== DATA SUPPLIED ==
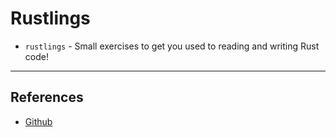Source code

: # Rustlings

- `rustlings` - Small exercises to get you used to reading and writing Rust code! 

---

## References

- [Github](https://github.com/rust-lang/rustlings)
===
__WHAT YOU WILL DO__
Please output the records exactly, leaving the pictures out.

__RESULT OF THE EXERCISE__
Source code

: # Rustlings

- `rustlings` - Small exercises to get you used to reading and writing Rust code! 

---

## References

- [Github](https://github.com/rust-lang/rustlings)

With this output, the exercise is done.